Deploying an InstructLab Fine-Tuned Model on IBM watsonx Inference: A SaaS Guide

This blog post discusses deploying a fine-tuned model to IBM watsonx on IBM Cloud. It highlights the advantages of using IBM watsonx for inference, emphasizing ease of access, enterprise security, and scalability. The post outlines the necessary steps for configuring services in IBM Cloud and IBM watsonx.

In the last two blog posts, we created a fine-tuned model for a Musician example.

Now, after we have created the custom fine-tuned model with InstructLab , we may ask ourselves which inference runtime we should use to run the model. One option is IBM watsonx, which is the topic of this blog post.

This blog post will deploy this fine-tuned model to IBM watsonx as Software as a Service (SaaS) on IBM Cloud. The advantage of running the inference on IBM Cloud is that it gives you an excellent option to make your model directly accessible without managing any infrastructure. Your inference runtime is connected directly with enterprise security; you can easily access the runtime out of the box, calculate your cost estimations, and scale up and down.

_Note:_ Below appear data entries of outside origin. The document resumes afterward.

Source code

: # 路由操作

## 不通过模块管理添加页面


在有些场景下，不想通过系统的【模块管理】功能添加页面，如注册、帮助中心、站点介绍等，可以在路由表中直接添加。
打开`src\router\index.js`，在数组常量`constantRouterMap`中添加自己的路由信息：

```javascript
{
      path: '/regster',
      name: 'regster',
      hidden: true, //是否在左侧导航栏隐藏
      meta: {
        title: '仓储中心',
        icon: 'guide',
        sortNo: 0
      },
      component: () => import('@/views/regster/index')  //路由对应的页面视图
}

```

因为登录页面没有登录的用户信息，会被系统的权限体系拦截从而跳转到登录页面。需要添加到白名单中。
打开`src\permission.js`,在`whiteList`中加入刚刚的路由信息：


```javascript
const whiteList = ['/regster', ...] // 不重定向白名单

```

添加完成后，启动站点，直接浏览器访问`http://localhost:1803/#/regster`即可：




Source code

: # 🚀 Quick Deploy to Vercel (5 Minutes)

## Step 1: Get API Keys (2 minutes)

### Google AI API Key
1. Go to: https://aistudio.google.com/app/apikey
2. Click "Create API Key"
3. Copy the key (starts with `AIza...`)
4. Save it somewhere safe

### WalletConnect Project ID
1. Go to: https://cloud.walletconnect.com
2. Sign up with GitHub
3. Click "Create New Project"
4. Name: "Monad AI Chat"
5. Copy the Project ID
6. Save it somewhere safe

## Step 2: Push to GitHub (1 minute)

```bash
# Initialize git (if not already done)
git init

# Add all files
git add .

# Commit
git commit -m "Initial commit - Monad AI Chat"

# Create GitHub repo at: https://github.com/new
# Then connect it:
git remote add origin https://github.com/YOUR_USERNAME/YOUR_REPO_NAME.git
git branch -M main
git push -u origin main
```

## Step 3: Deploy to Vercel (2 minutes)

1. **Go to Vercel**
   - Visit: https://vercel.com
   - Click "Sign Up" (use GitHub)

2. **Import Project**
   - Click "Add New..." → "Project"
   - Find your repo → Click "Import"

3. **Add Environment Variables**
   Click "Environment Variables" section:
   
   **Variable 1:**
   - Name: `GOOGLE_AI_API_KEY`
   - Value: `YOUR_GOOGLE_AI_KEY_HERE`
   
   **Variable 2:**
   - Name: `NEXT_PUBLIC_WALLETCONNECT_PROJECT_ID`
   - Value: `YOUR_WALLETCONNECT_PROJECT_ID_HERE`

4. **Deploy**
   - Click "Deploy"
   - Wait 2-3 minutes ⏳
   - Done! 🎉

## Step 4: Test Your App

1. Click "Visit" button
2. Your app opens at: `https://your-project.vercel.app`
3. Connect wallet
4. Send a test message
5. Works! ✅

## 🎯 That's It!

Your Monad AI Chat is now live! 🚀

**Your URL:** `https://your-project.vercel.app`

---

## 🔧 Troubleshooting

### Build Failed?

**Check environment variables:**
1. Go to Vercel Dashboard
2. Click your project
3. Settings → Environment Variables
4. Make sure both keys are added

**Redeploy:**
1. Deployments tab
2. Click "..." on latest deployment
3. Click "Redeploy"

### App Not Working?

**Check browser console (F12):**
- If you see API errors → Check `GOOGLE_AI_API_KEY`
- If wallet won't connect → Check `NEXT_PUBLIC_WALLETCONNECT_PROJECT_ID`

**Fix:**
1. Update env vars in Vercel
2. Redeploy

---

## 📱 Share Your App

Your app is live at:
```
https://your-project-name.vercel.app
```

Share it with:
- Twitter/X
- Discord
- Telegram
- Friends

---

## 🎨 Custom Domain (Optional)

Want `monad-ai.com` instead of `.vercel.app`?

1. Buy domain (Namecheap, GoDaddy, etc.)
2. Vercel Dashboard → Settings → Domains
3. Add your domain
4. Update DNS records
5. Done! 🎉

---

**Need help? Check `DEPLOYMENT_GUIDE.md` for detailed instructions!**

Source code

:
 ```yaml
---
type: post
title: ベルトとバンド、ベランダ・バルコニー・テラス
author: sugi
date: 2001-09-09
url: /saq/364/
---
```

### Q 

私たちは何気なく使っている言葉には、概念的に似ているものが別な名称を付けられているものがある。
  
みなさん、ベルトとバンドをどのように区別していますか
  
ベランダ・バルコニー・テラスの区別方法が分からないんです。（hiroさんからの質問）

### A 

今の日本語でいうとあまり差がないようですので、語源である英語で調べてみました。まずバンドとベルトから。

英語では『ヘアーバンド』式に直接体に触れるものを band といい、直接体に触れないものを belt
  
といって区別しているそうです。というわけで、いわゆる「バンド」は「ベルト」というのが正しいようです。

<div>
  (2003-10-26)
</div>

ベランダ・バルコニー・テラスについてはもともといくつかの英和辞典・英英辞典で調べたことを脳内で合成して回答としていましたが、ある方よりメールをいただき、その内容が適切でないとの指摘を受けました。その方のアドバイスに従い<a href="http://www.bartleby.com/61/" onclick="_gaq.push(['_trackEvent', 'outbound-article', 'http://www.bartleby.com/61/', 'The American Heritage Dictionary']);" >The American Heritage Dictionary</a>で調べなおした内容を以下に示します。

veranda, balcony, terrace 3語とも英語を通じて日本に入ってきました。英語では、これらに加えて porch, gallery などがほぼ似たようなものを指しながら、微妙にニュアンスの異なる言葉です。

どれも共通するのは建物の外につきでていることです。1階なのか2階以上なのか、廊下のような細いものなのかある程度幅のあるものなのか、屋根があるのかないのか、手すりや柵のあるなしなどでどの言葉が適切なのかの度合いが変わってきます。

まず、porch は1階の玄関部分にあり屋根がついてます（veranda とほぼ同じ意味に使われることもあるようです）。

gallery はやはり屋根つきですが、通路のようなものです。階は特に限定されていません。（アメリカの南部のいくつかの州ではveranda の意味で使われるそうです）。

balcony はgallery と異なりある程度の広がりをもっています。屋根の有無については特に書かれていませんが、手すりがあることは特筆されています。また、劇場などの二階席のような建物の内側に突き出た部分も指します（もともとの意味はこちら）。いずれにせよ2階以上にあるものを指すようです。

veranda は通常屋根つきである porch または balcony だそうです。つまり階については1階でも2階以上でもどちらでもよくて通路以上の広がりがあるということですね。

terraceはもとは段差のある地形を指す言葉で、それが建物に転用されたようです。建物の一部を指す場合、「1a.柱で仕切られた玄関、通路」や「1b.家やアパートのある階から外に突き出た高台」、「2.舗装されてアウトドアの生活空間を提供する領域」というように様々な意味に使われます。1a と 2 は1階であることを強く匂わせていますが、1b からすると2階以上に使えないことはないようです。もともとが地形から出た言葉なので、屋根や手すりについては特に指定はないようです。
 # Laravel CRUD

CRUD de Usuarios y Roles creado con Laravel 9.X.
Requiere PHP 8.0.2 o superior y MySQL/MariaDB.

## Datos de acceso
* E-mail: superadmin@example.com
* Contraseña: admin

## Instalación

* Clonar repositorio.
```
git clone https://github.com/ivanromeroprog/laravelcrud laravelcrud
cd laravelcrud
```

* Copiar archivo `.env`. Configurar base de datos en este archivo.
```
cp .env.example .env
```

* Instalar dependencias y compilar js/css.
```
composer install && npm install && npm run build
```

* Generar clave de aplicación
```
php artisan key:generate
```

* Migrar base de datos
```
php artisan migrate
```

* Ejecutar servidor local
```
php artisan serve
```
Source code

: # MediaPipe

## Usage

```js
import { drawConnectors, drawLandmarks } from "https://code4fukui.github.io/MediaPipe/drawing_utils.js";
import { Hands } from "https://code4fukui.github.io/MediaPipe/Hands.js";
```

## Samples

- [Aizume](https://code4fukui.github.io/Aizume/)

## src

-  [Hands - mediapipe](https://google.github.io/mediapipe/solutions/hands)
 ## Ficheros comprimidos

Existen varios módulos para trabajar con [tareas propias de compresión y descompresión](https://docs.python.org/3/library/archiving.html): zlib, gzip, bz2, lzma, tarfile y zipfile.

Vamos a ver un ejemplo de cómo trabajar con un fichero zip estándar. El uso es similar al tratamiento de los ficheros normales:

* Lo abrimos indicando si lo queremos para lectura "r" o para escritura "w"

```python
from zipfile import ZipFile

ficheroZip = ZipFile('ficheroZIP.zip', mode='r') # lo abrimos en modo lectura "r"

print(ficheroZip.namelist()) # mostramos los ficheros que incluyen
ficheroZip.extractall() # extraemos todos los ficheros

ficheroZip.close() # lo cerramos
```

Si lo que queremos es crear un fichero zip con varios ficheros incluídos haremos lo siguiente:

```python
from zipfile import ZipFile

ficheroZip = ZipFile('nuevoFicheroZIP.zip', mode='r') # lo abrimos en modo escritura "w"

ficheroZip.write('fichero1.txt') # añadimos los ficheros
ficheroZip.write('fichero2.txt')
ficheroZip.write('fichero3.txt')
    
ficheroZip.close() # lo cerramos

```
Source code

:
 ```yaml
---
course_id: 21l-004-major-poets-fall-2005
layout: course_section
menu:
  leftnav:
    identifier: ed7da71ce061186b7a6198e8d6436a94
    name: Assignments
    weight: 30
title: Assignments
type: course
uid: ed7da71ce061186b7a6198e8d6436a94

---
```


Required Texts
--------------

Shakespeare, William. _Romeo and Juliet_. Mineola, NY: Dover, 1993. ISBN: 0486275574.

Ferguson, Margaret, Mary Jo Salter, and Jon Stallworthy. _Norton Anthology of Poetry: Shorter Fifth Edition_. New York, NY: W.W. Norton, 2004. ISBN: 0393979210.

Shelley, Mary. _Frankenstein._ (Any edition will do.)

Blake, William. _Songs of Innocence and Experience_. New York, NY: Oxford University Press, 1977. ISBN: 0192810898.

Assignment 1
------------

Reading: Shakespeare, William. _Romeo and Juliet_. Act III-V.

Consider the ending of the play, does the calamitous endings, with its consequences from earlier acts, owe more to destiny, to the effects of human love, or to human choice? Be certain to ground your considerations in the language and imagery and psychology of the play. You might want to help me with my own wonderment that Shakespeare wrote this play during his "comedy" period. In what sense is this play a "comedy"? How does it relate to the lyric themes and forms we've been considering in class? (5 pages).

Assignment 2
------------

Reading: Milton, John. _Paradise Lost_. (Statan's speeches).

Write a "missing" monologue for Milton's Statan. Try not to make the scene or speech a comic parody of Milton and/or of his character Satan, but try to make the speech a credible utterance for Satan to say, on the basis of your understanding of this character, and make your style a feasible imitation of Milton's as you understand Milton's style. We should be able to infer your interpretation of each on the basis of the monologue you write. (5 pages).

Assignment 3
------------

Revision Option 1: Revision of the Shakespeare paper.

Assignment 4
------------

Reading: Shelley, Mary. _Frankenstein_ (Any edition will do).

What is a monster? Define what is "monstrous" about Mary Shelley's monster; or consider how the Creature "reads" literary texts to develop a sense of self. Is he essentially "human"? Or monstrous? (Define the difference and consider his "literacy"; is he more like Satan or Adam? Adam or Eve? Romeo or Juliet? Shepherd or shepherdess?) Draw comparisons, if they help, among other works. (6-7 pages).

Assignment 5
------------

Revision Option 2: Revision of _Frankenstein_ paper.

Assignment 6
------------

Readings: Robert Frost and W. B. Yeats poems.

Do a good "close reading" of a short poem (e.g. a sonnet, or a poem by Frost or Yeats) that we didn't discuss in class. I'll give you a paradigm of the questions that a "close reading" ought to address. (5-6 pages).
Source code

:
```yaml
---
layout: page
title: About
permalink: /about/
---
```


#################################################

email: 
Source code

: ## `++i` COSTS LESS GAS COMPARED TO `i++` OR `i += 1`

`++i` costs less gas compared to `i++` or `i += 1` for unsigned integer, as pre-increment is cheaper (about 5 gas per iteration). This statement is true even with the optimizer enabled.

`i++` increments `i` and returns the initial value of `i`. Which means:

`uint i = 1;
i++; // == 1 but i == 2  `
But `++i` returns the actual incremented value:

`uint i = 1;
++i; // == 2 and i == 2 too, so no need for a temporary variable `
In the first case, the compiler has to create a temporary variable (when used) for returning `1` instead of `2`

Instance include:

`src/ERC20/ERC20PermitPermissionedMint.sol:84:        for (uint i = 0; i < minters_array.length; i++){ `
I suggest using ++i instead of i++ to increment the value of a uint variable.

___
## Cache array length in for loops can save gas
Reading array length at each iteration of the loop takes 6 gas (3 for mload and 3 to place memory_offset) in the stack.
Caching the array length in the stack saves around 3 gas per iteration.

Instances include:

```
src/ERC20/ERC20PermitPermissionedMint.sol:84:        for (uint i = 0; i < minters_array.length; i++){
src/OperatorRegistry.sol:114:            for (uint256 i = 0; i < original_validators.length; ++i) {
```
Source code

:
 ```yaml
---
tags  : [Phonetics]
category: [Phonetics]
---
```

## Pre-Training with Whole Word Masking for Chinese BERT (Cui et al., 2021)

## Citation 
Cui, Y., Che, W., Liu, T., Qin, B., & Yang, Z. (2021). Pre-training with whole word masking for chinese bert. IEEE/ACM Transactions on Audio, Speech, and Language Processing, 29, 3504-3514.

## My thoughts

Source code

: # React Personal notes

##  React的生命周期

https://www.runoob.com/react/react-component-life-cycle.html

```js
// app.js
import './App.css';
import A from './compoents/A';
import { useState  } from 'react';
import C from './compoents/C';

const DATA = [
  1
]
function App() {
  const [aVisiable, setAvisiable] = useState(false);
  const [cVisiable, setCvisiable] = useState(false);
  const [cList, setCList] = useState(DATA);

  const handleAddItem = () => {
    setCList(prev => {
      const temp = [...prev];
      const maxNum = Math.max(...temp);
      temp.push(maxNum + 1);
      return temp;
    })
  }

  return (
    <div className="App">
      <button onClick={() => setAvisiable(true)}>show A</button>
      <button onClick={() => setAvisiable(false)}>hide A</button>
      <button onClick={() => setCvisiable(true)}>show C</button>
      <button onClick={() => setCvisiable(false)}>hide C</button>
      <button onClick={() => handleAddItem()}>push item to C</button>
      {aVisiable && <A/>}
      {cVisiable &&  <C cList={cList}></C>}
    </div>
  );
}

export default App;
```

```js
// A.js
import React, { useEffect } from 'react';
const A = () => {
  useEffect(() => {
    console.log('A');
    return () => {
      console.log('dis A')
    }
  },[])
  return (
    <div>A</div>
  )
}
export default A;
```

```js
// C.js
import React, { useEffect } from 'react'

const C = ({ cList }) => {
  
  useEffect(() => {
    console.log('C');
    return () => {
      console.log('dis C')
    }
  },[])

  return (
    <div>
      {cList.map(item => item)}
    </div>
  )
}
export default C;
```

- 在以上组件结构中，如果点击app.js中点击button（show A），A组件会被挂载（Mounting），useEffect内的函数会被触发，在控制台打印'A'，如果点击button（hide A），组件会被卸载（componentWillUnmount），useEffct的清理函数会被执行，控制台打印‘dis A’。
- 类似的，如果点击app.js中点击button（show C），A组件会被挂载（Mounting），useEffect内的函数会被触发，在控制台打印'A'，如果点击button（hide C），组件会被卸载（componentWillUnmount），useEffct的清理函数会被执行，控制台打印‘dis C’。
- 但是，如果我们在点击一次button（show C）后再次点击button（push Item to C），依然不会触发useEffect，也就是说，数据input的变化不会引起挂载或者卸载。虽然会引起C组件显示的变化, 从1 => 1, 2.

These are the last two blog posts in which we created a fine-tuned model with InstructLab by fine-tuning an open source Granite model.

The input for the current blog post is based mainly on the following resources on IBM Developer and in the IBM watsonx documentation.

The key difference is we will configure everything in the IBM Cloud UI and the IBM watsonx UI.

Table of content

Simplified architecture
Example deployment of fine-tuned model on IBM watsonx
1. IBM Cloud Services configuration
  1. Ensure you have these three services created
  2. Configure Cloud Object Storage
    1. Create a Bucket
    2. Upload fine-tuned model
    3. Create Service Credentials
2. IBM watsonx Configuration
  1. Access the IBM watsonx environment
  2. Initial configuration of the deployment space
  3. Configure the IBM watsonx account access rights for connections
  4. Create a data connection in the deployment space
  5. Create a custom foundation model
  6. Create a deployment from the model
Summary

1. Simplified architecture

The image below displays the simplified architecture to import the fine-tuned model to a deployment space and run it as a deployment.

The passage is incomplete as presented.